Error in Topology: ReplicaSetNoPrimary - AWS Lambda

francisco_Innocenti · May 23, 2023, 3:28pm

What problem are you facing?
having issue trying to connect with mongo atlas using aws lambda.

What driver and relevant dependency versions are you using?
nodejs 14.x
mongodb 5.5 ( mongo client )
mongo atlas 6.0.6

Steps to reproduce?
this is my code when try to connect:

// marcador de posición de código
const { MongoClient } = require('mongodb')
const URI = process.env.MONGO_URI
let cachedDb = null
const connect = async () => {  const payload = { success: false, data: null, message: [], errors: [] }  try {    if (!cachedDb) {      // Si no está conectado, establece la conexión      const client = await MongoClient.connect(URI)      cachedDb = client.db()      payload.success = true      payload.message.push('Mongo connection established successfully')      payload.data = cachedDb    }    return payload  } catch (error) {    console.error('Error connecting with database:', error)    payload.success = false    payload.data = null    payload.errors.push('Uncontrolled error in mongoConnection.service.connect')    return payload  }}
module.exports = { connect }

then when I try to run it in aws lambda, serverless.com report me this error (from aws)

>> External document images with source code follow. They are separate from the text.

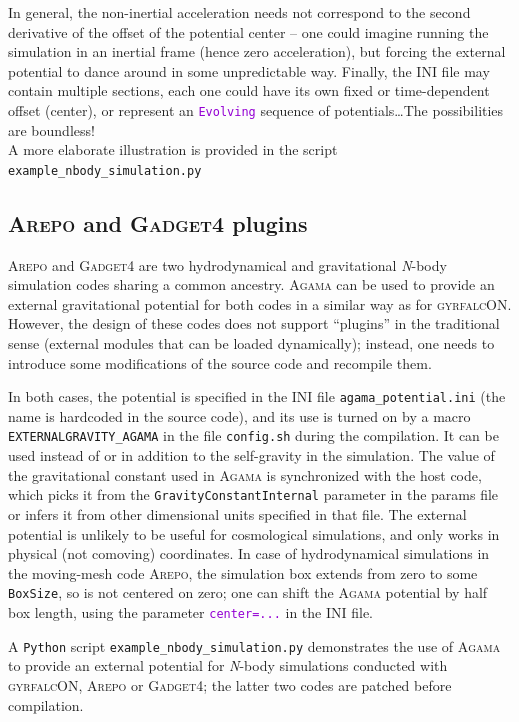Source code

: \documentclass[12pt]{article}
\newcommand{\Agama}{\textsc{Agama}\xspace}
\newcommand{\Nbody}{\textsl{N}-body\xspace}
\newcommand{\Python}{\texttt{Python}\xspace}
\newcommand{\ttt}[1]{\textcolor{darkviolet}{\texttt{#1}}}
\begin{document}
In general, the non-inertial acceleration needs not correspond to the second derivative of the offset of the potential center -- one could imagine running the simulation in an inertial frame (hence zero acceleration), but forcing the external potential to dance around in some unpredictable way. Finally, the INI file may contain multiple sections, each one could have its own fixed or time-dependent offset (center), or represent an \ttt{Evolving} sequence of potentials\dots The possibilities are boundless!\\
A more elaborate illustration is provided in the script \texttt{example_nbody_simulation.py}


\subsection{\textsc{Arepo} and \textsc{Gadget4} plugins}  \label{sec:GadgetArepo}

\textsc{Arepo} \cite{Springel2010} and \textsc{Gadget4} \cite{Springel2021} are two hydrodynamical and gravitational \Nbody simulation codes sharing a common ancestry. \Agama can be used to provide an external gravitational potential for both codes in a similar way as for \textsc{gyrfalcON}. However, the design of these codes does not support ``plugins'' in the traditional sense (external modules that can be loaded dynamically); instead, one needs to introduce some modifications of the source code and recompile them. 

In both cases, the potential is specified in the INI file \texttt{agama_potential.ini} (the name is hardcoded in the source code), and its use is turned on by a macro \texttt{EXTERNALGRAVITY_AGAMA} in the file \texttt{config.sh} during the compilation. It can be used instead of or in addition to the self-gravity in the simulation. The value of the gravitational constant used in \Agama is synchronized with the host code, which picks it from the \texttt{GravityConstantInternal} parameter in the params file or infers it from other dimensional units specified in that file. The external potential is unlikely to be useful for cosmological simulations, and only works in physical (not comoving) coordinates. In case of hydrodynamical simulations in the moving-mesh code \textsc{Arepo}, the simulation box extends from zero to some \texttt{BoxSize}, so is not centered on zero; one can shift the \textsc{Agama} potential by half box length, using the parameter \ttt{center=...} in the INI file.

A \Python script \texttt{example_nbody_simulation.py} demonstrates the use of \Agama to provide an external potential for \Nbody simulations conducted with \textsc{gyrfalcON}, \textsc{Arepo} or \textsc{Gadget4}; the latter two codes are patched before compilation.
\end{document}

// marcador de posición de código
2023-05-22T22:30:55.830Z b4f960ec-6c55-43d6-b6a0-b4ea59a63538 ERROR Error conecting with database: MongoServerSelectionError: Server selection timed out after 30000 ms at Timeout._onTimeout (/var/task/node_modules/mongodb/lib/sdam/topology.js:278:38) at listOnTimeout (internal/timers.js:557:17) at processTimers (internal/timers.js:500:7) { reason: TopologyDescription { type: 'ReplicaSetNoPrimary', servers: Map(3) { 'plata-dev-shard-00-01.w4zuh.mongodb.net:27017' => [ServerDescription], 'plata-dev-shard-00-02.w4zuh.mongodb.net:27017' => [ServerDescription], 'plata-dev-shard-00-00.w4zuh.mongodb.net:27017' => [ServerDescription] }, stale: false, compatible: true, heartbeatFrequencyMS: 10000, localThresholdMS: 15, setName: 'atlas-yu8x8e-shard-0', maxElectionId: null, maxSetVersion: null, commonWireVersion: 0, logicalSessionTimeoutMinutes: null }, code: undefined, [Symbol(errorLabels)]: Set(0) {} }

—

I already peering with my VPC, allow public connection, and did all the tips that I found in internet, but I don’t know why it still failling

Jason_Tran · May 24, 2023, 4:07am

Thanks for providing those details @francisco_Innocenti.

To try narrow down what the issue could be, please confirm / provide the following information:

Whether the cluster you’re connecting to is a Serverless Instance or a M10+ tier. If neither, please advise what shared tier instance the cluster is.

Are you able to connect to the cluster from outside of the VPC (via public internet) from a different client (e.g. your own laptop through the internet)?
You noted you’ve allowed public connection and VPC peering - is your main goal simply just to connect to the cluster or are you wanting to connect via the VPC peering connection only?
From within the same VPC where the lambda instance exists, can you perform simple networking tests such as ping and telnet to the Atlas cluster nodes / hosts? More details on this here. Please advise the results.
Have you ever been able to connect to this cluster in the past?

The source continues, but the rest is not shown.